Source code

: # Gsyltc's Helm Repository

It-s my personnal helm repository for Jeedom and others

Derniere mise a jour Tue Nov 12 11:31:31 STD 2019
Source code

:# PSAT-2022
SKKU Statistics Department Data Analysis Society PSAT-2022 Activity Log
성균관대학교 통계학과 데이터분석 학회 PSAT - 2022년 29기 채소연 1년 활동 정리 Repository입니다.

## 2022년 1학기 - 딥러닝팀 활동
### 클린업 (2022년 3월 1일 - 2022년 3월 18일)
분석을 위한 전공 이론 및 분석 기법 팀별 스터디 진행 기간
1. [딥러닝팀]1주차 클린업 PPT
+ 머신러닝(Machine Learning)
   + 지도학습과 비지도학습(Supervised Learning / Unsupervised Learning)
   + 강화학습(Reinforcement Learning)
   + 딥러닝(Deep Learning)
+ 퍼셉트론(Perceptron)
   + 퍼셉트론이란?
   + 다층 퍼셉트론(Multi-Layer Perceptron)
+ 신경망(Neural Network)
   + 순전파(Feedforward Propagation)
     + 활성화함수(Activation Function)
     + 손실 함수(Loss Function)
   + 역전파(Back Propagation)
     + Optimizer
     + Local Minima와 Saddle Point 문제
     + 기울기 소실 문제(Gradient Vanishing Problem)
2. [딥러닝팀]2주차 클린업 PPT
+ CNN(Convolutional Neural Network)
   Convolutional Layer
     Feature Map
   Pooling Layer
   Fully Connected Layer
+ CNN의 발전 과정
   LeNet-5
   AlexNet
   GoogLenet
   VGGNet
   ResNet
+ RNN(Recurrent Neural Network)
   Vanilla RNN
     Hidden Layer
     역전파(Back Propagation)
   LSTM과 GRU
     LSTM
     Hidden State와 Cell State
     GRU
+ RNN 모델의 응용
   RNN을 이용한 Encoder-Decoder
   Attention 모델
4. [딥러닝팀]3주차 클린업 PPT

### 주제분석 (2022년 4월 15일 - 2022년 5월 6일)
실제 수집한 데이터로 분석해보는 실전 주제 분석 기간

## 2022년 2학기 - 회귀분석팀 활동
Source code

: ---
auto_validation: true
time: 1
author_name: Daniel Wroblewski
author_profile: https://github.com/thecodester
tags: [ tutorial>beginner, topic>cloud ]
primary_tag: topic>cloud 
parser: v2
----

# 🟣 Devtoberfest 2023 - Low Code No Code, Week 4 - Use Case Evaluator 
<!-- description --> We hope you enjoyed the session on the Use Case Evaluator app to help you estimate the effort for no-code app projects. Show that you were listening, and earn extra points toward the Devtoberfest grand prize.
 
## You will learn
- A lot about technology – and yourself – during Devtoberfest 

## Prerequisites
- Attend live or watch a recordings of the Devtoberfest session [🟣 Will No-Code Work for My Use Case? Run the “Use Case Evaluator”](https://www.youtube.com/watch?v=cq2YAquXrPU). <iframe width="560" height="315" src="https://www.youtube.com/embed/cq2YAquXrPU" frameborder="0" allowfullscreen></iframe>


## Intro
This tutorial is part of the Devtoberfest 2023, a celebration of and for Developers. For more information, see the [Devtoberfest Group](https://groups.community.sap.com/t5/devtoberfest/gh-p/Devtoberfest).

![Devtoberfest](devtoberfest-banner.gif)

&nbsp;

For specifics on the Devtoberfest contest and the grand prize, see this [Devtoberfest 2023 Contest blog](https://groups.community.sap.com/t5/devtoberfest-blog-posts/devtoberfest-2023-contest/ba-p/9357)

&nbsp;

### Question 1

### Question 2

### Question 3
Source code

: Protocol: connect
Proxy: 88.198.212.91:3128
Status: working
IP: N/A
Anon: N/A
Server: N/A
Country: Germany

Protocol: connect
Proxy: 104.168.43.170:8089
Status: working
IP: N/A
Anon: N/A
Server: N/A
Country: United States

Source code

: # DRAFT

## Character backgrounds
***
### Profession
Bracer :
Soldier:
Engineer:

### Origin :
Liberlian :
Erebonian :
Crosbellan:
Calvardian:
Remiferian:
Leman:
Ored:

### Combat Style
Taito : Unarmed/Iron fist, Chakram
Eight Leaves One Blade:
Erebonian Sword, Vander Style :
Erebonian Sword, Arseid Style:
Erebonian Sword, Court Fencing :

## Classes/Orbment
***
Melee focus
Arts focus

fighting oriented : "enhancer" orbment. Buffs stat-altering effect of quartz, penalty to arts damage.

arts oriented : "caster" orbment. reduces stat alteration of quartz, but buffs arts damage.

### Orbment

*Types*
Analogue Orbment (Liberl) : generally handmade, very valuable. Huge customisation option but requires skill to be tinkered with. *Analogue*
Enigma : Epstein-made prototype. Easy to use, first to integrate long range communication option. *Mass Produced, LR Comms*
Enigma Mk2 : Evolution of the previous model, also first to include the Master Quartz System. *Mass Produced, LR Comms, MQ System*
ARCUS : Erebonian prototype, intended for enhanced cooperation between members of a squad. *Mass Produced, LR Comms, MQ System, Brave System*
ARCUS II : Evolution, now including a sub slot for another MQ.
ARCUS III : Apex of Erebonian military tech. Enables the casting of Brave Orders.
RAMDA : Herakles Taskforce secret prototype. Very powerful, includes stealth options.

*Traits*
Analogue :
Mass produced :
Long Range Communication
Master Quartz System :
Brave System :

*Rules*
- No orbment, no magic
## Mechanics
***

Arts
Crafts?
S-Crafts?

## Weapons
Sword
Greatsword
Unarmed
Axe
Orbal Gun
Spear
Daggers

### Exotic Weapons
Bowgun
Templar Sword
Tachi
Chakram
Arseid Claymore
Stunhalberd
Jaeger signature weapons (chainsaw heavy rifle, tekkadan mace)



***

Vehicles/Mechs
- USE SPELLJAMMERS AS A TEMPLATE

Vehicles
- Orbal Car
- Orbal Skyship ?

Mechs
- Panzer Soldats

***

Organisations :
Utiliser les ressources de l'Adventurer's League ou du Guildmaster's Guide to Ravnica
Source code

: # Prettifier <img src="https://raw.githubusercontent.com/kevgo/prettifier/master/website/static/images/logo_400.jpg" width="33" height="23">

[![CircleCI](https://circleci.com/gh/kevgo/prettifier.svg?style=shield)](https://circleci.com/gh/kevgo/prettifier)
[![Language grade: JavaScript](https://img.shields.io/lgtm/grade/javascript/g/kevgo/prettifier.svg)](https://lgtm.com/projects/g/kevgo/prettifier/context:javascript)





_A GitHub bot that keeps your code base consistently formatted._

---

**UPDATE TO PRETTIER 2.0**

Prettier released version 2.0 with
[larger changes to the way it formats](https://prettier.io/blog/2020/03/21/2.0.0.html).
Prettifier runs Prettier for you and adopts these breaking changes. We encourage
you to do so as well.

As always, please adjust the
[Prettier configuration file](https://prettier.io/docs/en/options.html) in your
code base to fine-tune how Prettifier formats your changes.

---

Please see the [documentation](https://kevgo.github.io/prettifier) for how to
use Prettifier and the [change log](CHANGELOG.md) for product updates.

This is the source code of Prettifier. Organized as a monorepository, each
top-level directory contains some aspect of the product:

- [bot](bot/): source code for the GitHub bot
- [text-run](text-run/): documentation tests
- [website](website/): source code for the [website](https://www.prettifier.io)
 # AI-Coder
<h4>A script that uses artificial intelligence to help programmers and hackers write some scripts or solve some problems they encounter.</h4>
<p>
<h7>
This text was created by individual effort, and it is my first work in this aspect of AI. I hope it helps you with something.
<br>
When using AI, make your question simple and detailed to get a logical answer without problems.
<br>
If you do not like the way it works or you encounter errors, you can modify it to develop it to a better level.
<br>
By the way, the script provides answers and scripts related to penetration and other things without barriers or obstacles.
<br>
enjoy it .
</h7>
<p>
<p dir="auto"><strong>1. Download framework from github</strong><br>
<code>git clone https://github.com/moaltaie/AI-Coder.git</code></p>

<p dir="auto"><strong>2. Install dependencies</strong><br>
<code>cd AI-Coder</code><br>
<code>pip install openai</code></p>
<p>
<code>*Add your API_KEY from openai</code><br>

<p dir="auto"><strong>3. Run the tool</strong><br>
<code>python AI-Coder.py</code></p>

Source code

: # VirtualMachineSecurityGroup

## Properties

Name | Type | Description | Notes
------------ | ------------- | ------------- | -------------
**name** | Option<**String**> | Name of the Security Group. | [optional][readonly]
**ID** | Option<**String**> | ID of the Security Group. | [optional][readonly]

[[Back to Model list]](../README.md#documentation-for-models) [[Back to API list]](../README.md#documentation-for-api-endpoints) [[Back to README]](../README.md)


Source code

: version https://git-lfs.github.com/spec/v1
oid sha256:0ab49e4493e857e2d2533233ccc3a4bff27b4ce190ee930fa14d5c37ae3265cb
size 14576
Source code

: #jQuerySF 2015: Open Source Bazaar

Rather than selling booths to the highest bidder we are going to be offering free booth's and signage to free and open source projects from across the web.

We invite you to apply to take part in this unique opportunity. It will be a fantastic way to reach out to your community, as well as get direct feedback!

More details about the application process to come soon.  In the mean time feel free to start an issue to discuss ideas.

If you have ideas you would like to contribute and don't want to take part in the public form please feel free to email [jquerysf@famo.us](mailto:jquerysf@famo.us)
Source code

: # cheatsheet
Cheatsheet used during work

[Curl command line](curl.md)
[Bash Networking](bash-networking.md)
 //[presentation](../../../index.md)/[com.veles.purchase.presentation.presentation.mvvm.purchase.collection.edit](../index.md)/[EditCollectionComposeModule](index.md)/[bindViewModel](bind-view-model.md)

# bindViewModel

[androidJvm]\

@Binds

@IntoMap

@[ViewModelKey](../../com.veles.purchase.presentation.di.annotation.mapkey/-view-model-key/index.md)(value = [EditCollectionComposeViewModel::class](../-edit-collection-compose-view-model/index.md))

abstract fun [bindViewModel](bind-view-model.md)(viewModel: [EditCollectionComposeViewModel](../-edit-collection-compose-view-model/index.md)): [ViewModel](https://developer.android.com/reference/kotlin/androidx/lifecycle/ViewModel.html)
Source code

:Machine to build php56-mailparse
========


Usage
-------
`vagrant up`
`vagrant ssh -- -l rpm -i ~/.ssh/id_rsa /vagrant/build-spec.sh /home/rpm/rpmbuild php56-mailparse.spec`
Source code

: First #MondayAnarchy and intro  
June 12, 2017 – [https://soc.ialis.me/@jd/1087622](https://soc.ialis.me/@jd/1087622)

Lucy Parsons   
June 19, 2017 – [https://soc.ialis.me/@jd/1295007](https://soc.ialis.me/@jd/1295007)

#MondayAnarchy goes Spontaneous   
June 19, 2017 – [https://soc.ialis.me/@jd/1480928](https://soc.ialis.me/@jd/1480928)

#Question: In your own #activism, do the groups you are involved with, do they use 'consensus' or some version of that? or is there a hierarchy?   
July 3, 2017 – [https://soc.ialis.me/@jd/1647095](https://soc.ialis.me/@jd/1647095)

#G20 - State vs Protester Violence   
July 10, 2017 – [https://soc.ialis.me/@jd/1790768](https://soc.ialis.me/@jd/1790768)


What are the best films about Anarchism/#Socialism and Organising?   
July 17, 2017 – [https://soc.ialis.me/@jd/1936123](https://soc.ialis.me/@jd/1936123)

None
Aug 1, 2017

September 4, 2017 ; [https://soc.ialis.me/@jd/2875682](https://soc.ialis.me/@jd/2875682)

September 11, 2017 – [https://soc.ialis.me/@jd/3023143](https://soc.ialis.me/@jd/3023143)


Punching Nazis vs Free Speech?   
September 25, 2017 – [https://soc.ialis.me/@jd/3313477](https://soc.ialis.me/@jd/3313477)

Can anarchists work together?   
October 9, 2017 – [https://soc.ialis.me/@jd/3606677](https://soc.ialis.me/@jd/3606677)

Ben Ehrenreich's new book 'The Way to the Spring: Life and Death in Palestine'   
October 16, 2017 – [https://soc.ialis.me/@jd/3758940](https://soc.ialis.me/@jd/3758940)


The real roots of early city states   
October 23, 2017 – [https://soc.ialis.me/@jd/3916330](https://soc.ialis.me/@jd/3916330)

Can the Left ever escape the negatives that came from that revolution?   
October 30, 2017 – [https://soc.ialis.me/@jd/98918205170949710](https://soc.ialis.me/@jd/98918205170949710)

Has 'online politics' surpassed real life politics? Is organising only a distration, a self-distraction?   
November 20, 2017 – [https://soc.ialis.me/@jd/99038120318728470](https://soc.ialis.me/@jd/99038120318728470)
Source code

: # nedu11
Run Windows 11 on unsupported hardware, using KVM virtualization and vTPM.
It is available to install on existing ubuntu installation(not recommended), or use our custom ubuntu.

= = = = = = =

| EXERCISE REQUIREMENTS |
Beginning at the line above that contains "Erebonian Sword, Arseid", return each line exactly through the line that contains "Analogue Orbment (Liberl)", and no others.

| EXERCISE RESPONSE |
Erebonian Sword, Arseid Style:
Erebonian Sword, Court Fencing :

## Classes/Orbment
***
Melee focus
Arts focus

fighting oriented : "enhancer" orbment. Buffs stat-altering effect of quartz, penalty to arts damage.

arts oriented : "caster" orbment. reduces stat alteration of quartz, but buffs arts damage.

### Orbment

*Types*
Analogue Orbment (Liberl) : generally handmade, very valuable. Huge customisation option but requires skill to be tinkered with. *Analogue*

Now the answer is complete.